## [Exercise]
Return all lines of the records that contain the word "rather".

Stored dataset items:
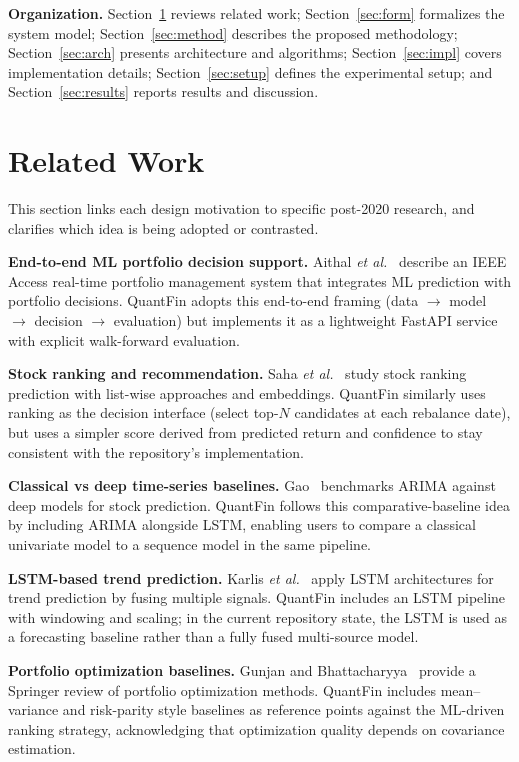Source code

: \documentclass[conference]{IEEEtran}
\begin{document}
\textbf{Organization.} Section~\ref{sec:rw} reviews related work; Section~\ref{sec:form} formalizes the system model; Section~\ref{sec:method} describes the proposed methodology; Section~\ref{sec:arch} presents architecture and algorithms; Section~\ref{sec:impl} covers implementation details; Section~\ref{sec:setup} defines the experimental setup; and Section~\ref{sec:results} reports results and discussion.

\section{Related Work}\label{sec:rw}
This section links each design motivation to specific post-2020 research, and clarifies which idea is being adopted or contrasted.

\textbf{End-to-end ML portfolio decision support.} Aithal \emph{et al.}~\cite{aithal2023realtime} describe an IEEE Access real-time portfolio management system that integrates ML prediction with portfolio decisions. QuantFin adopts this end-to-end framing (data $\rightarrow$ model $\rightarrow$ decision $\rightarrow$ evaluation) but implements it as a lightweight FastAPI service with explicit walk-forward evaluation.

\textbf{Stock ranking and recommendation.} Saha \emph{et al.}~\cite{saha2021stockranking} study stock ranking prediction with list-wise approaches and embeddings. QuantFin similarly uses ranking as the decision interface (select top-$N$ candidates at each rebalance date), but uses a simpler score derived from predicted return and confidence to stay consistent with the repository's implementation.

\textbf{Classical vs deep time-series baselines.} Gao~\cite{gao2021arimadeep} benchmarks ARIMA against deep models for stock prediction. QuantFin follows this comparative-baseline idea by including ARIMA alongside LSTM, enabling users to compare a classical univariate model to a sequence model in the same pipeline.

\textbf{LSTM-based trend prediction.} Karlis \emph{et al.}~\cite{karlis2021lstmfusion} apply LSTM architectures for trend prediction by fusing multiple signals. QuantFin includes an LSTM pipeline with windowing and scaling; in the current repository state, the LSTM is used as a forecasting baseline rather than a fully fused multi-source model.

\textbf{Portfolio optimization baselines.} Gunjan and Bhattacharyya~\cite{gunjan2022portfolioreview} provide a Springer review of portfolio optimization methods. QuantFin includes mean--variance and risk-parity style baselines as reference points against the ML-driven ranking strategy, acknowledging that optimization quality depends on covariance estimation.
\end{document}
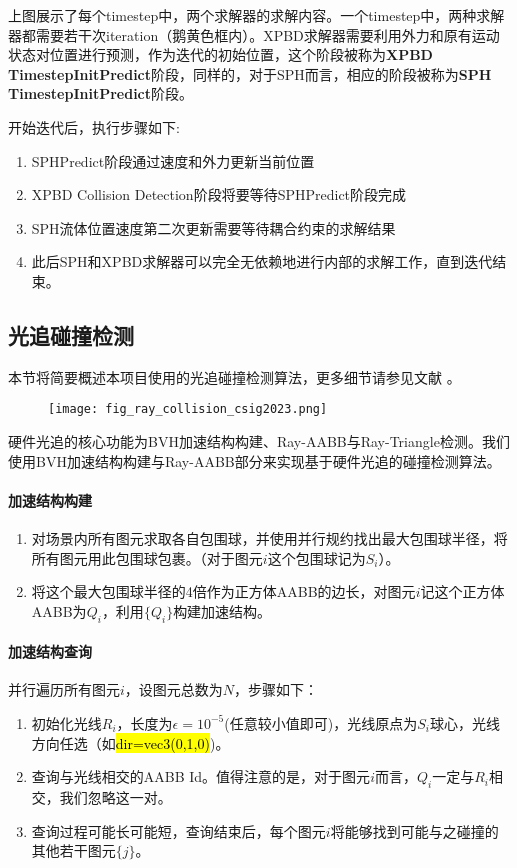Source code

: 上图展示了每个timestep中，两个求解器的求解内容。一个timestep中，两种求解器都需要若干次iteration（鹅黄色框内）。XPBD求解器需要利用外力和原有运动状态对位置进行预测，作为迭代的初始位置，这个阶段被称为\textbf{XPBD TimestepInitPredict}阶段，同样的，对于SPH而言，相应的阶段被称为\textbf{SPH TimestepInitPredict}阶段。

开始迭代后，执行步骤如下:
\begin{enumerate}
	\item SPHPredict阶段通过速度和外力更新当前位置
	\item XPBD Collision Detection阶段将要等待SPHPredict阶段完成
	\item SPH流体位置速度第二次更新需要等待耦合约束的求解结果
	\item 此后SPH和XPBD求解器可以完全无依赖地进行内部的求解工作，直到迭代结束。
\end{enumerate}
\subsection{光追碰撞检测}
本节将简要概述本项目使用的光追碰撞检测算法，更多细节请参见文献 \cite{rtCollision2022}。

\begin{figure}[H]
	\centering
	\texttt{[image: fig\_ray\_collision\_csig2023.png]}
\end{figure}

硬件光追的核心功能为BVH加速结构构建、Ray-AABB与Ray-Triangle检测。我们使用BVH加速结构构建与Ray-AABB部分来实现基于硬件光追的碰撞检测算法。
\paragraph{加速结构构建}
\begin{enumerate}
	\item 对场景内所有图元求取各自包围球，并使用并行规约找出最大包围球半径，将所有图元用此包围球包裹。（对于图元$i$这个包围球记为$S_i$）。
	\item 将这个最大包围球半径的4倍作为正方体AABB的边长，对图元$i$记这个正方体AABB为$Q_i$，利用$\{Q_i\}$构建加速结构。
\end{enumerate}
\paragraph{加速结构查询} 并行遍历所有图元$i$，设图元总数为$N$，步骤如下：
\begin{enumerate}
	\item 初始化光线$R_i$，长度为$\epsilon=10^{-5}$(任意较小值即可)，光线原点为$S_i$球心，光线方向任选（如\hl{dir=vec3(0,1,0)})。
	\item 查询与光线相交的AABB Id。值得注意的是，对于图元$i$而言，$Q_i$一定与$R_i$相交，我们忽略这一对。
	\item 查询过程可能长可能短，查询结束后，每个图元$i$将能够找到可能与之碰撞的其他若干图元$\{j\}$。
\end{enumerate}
* * *
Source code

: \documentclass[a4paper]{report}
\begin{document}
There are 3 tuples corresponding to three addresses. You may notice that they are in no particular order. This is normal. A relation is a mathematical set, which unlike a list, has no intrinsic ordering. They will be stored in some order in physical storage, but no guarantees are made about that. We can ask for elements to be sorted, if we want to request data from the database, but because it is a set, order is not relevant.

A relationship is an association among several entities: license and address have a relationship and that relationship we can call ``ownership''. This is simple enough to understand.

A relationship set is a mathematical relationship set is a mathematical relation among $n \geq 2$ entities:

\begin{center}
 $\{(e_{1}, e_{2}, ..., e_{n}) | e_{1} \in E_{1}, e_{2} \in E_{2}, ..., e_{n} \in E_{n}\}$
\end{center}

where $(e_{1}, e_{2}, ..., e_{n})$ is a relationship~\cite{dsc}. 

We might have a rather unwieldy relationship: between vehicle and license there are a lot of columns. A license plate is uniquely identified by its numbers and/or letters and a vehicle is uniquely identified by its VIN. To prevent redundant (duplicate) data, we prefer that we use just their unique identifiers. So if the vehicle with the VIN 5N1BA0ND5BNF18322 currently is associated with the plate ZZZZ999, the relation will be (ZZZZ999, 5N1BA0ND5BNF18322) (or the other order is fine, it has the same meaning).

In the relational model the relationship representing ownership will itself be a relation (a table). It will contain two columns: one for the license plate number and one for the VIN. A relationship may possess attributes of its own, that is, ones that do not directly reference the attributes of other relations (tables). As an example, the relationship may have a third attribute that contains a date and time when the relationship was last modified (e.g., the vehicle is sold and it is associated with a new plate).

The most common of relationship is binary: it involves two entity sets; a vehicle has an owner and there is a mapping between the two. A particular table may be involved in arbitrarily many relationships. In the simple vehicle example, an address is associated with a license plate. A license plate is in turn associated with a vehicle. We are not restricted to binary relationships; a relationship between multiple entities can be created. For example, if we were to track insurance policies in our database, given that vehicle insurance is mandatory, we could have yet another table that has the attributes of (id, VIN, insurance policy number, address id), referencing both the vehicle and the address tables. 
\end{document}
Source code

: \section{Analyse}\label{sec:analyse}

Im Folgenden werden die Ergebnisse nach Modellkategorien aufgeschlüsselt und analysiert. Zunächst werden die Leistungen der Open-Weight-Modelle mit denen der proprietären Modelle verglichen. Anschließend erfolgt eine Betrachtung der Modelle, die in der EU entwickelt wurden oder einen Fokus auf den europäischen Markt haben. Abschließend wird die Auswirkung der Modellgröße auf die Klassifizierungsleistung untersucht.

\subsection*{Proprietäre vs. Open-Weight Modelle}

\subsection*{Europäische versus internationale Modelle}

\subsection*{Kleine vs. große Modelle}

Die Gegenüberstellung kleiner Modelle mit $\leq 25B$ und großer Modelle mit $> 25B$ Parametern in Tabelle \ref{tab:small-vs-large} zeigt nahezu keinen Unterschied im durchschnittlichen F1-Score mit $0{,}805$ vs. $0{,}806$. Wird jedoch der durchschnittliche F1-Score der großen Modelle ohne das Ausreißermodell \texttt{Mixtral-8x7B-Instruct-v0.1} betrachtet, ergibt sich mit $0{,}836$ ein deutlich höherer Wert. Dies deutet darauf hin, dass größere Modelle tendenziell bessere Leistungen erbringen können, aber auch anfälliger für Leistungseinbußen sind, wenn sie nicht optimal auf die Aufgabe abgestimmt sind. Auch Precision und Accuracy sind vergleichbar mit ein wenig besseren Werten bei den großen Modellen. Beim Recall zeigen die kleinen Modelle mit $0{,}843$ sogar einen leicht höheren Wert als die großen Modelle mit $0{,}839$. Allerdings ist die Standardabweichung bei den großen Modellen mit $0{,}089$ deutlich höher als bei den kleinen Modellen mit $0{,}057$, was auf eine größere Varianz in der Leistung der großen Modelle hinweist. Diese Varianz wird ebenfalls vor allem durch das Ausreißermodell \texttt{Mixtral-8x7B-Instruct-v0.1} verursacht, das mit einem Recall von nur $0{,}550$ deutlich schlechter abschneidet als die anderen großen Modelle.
* * *
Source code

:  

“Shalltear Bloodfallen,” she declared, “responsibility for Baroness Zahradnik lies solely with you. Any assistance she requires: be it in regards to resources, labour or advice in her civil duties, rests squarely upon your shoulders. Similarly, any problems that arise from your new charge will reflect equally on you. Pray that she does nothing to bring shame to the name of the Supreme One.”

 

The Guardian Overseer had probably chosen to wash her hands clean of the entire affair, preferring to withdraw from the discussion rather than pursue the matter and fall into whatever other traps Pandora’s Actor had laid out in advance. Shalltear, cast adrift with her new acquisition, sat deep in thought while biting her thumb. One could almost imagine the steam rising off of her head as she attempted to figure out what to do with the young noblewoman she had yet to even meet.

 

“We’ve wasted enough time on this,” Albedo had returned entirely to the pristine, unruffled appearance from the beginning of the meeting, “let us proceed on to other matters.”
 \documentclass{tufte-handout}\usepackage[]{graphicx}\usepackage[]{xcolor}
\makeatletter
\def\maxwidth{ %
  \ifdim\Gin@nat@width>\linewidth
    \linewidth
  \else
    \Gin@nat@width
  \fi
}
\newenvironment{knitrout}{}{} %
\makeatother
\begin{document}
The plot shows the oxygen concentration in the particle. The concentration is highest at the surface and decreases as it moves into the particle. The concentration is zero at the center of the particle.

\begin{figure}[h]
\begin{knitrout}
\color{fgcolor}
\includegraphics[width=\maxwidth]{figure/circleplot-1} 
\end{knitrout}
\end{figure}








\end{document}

## [Exercise result]
\textbf{LSTM-based trend prediction.} Karlis \emph{et al.}~\cite{karlis2021lstmfusion} apply LSTM architectures for trend prediction by fusing multiple signals. QuantFin includes an LSTM pipeline with windowing and scaling; in the current repository state, the LSTM is used as a forecasting baseline rather than a fully fused multi-source model.
We might have a rather unwieldy relationship: between vehicle and license there are a lot of columns. A license plate is uniquely identified by its numbers and/or letters and a vehicle is uniquely identified by its VIN. To prevent redundant (duplicate) data, we prefer that we use just their unique identifiers. So if the vehicle with the VIN 5N1BA0ND5BNF18322 currently is associated with the plate ZZZZ999, the relation will be (ZZZZ999, 5N1BA0ND5BNF18322) (or the other order is fine, it has the same meaning).
The Guardian Overseer had probably chosen to wash her hands clean of the entire affair, preferring to withdraw from the discussion rather than pursue the matter and fall into whatever other traps Pandora’s Actor had laid out in advance. Shalltear, cast adrift with her new acquisition, sat deep in thought while biting her thumb. One could almost imagine the steam rising off of her head as she attempted to figure out what to do with the young noblewoman she had yet to even meet.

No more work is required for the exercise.